___ Supplied records ___

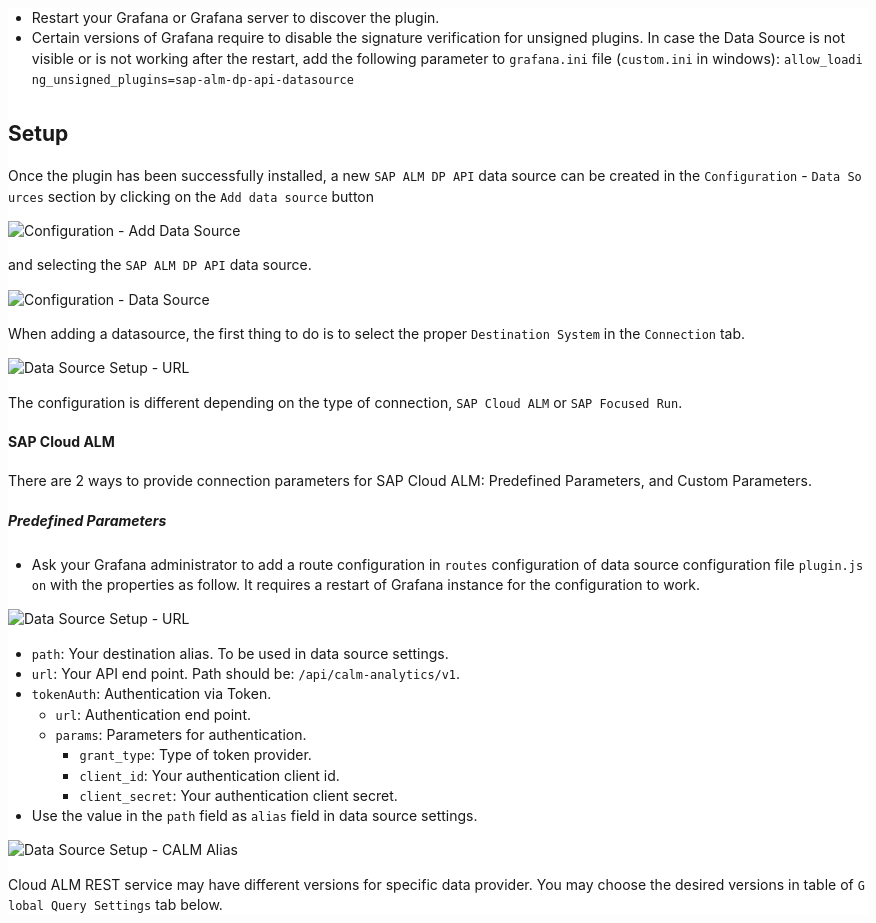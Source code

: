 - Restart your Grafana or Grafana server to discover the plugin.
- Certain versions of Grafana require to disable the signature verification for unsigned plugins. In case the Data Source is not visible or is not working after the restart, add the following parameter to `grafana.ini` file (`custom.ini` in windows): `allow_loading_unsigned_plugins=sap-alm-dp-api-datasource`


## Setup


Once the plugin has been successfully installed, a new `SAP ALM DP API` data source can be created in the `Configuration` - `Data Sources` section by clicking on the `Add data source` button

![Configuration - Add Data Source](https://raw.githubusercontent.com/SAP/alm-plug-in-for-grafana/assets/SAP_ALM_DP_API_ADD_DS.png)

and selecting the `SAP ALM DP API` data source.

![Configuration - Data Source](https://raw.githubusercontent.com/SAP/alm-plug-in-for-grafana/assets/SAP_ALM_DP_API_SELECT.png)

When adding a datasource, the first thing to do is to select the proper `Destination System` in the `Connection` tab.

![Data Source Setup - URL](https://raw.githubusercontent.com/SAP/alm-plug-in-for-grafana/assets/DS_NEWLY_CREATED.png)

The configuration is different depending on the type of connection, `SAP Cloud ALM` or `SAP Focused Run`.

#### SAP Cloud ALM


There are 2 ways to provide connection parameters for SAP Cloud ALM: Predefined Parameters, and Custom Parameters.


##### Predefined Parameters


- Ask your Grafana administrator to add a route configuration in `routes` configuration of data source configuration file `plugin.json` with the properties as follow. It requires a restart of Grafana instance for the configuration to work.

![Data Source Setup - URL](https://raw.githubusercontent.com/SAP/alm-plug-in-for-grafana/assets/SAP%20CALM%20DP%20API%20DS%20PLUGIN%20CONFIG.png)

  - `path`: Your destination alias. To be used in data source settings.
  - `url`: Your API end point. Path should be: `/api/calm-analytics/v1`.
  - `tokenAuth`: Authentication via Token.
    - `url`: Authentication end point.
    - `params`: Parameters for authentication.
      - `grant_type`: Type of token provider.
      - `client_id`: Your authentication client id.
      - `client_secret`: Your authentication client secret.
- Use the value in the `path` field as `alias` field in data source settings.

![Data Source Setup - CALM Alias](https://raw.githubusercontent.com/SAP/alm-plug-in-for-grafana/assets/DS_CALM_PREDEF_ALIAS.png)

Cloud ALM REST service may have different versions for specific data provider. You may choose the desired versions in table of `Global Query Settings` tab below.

___

Return word for word the lines from the beginning of the entries through the line that contains "discover the plugin.", both ends included, but no pictures.

▸ Solved exercise:
Source code

: - Restart your Grafana or Grafana server to discover the plugin.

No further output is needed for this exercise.